We need to use that black limo and buy a couple of cases of some cheap vodka and whiskey to get people to vote.

The attorney’s office are saying that the Hallum camp bought liquor wholesale from a distributor in Memphis, Tennessee, purchasing 100 half pints of vodka for $200. Carter allegedly further added:

Folk gonna vote for whoever pay them,”

The Democrats in the area eventually reneged on the booze plan, but did illegally give money and food to potential voters. Hallum, along with his father, were further convicted of destroying votes for his Republican opponent.

Hallum picked up the victory with a margin of 394 to 67. His opponent Kim Felker spoke to Fox News about the scandal:

I was horrified,this is not a third-world country, this is east Arkansas, and this is something you hear of in another part of the world. … The people in our district have been duped, really. And we are the ones who are suffering.”
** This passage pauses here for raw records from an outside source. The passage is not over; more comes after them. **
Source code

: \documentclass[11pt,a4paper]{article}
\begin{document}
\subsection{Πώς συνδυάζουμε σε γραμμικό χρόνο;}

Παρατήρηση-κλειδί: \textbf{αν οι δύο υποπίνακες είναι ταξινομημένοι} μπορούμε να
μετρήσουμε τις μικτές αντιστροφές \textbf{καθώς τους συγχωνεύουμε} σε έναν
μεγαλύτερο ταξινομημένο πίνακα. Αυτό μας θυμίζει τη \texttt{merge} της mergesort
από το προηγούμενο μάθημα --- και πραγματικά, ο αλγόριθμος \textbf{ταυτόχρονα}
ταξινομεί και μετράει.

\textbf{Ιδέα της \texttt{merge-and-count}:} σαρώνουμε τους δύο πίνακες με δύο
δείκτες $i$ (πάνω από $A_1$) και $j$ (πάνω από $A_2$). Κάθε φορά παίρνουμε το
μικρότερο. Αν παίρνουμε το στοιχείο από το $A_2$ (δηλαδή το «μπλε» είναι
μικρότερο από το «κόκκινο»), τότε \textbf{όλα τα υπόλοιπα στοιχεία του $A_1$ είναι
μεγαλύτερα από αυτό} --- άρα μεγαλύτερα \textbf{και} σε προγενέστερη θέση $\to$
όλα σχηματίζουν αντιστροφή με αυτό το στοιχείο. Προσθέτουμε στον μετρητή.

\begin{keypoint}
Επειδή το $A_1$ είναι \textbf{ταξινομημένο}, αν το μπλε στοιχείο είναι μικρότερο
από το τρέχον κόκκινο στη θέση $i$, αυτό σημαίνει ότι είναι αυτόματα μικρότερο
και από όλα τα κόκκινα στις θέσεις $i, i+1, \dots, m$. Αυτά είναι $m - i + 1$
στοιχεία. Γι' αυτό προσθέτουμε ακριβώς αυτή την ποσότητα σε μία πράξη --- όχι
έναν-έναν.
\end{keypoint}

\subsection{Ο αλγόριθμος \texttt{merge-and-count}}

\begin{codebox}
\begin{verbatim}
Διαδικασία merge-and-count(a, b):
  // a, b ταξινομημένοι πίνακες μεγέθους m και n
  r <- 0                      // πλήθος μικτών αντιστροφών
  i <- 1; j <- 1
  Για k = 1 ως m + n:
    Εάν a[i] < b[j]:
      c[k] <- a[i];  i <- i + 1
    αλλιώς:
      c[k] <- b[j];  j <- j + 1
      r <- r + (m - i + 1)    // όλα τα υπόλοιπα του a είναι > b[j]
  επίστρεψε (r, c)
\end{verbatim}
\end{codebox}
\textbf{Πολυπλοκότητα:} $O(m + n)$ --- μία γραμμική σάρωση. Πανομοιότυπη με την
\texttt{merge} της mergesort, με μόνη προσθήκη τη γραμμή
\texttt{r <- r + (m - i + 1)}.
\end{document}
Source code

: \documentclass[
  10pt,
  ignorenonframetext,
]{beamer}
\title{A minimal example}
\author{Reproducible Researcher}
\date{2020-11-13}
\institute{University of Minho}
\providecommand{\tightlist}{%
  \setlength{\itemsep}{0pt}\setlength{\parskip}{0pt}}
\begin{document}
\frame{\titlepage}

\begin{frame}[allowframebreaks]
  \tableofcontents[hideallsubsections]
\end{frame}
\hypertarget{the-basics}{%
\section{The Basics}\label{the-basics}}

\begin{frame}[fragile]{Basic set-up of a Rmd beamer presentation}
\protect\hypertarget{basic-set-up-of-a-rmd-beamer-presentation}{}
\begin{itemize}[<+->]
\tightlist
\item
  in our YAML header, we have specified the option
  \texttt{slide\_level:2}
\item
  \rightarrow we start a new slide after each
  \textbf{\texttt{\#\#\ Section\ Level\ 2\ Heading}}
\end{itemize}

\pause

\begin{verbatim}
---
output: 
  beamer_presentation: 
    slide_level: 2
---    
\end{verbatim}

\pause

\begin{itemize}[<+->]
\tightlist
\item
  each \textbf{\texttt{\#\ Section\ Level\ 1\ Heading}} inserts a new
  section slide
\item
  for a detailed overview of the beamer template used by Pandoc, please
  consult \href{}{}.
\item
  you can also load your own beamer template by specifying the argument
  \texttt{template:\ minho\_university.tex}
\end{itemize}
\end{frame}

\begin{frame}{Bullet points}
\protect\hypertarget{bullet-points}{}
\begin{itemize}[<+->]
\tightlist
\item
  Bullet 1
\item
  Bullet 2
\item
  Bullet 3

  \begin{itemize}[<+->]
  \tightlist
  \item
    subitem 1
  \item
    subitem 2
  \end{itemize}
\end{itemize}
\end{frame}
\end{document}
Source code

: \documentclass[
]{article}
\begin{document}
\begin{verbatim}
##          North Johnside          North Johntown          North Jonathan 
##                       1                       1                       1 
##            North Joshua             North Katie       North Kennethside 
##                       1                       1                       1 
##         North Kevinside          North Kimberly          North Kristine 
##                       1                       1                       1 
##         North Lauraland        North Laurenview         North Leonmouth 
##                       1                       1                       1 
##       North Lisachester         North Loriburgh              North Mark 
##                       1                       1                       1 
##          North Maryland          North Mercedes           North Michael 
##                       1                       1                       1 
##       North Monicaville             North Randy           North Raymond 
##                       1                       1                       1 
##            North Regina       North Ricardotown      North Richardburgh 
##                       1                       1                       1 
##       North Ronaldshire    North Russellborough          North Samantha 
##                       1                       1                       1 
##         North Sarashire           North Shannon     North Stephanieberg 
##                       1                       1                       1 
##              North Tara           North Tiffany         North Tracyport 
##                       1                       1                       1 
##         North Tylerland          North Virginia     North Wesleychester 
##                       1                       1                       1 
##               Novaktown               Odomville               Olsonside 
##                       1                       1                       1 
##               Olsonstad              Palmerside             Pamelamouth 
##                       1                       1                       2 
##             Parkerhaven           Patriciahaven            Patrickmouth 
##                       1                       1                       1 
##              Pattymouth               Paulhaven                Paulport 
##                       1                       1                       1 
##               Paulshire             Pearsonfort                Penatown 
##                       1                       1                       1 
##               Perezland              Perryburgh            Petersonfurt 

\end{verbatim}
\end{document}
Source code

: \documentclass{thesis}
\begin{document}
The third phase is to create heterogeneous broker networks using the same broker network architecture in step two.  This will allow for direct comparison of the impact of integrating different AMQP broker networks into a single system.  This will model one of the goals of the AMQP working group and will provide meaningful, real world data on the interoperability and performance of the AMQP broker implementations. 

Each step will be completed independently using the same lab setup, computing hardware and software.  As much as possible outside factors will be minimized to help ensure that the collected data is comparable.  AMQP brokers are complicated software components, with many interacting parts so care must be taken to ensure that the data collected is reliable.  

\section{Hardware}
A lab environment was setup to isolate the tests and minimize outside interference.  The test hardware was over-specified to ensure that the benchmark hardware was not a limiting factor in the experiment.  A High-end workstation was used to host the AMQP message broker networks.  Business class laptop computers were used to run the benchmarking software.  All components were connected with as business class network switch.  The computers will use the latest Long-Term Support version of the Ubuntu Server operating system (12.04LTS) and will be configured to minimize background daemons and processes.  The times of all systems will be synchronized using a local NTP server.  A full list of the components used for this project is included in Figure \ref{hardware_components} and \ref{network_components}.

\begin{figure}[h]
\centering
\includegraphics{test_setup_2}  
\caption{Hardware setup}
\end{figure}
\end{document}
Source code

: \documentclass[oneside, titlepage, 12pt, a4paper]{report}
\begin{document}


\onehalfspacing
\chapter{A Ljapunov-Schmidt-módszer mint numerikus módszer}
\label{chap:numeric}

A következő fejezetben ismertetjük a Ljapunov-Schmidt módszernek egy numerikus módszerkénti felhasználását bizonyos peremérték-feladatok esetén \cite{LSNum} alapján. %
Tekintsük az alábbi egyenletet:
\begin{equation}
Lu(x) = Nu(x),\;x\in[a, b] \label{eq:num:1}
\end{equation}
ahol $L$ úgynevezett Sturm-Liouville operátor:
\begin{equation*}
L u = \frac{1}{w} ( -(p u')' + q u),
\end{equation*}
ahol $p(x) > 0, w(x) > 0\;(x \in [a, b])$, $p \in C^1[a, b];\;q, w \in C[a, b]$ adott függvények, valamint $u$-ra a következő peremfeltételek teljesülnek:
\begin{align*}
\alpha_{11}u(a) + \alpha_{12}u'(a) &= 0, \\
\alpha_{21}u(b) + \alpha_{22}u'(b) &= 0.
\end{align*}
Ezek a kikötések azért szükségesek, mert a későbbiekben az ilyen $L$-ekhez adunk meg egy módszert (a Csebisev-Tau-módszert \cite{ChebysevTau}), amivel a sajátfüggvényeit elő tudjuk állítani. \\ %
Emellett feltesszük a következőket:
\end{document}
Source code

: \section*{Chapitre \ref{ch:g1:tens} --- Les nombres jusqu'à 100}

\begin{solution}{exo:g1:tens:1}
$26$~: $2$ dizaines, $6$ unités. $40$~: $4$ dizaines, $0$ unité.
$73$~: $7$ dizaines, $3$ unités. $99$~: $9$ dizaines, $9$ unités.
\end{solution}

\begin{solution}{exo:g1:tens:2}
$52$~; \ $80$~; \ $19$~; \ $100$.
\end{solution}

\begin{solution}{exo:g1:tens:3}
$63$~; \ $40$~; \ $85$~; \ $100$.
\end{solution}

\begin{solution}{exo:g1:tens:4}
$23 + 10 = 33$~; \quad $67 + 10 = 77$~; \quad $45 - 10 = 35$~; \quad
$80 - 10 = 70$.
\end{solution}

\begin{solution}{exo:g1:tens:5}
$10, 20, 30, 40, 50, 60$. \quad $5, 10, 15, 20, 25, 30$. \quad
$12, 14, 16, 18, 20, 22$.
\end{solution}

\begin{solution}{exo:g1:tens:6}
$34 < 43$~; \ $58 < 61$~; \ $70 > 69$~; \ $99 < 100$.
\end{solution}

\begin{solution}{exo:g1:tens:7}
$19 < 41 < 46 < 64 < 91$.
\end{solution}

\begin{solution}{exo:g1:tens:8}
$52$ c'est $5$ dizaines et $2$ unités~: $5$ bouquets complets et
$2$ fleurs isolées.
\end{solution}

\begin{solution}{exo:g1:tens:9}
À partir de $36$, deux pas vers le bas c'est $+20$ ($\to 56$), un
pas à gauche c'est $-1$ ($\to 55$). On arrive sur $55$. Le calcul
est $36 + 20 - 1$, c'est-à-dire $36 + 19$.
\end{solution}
The rap sheet goes on, Hallum submitted absentee ballots on behalf of voters who didn’t vote. How Hallum got caught was that a Republican voter offered to do the same things for Felker. Felker, being of better moral standing, declined.

Felker, and the Republican party, are turning in the issue into a clear example of “Voter Fraud”, something the Democrats are adamant isn’t a concern. Felker continued:

“I think my votes were not turned in, I had always been suspicious of that, but I thought maybe it was only a case of several, but I was shocked.”

Felker said the experience has taught her that those who claim there is no voter fraud in the country should “come to my house and talk to me. There is voter fraud.”

“The most fundamental rights we enjoy as American citizens include the ability to vote,” declared U.S. Attorney Jane Duke, who prosecuted the federal case. “Voter fraud schemes … have the devastating effect of eroding public confidence in elected officials and disenfranchising voters.”

And regarding voter fraud, she said:

Don’t just sit back and take it. If something is not right in our voting system, and it is messing with our democracy, you’ve got to step up and do something about it, because that’s your most basic right, your vote. If that is compromised, then you are going to see democracy disappearing.”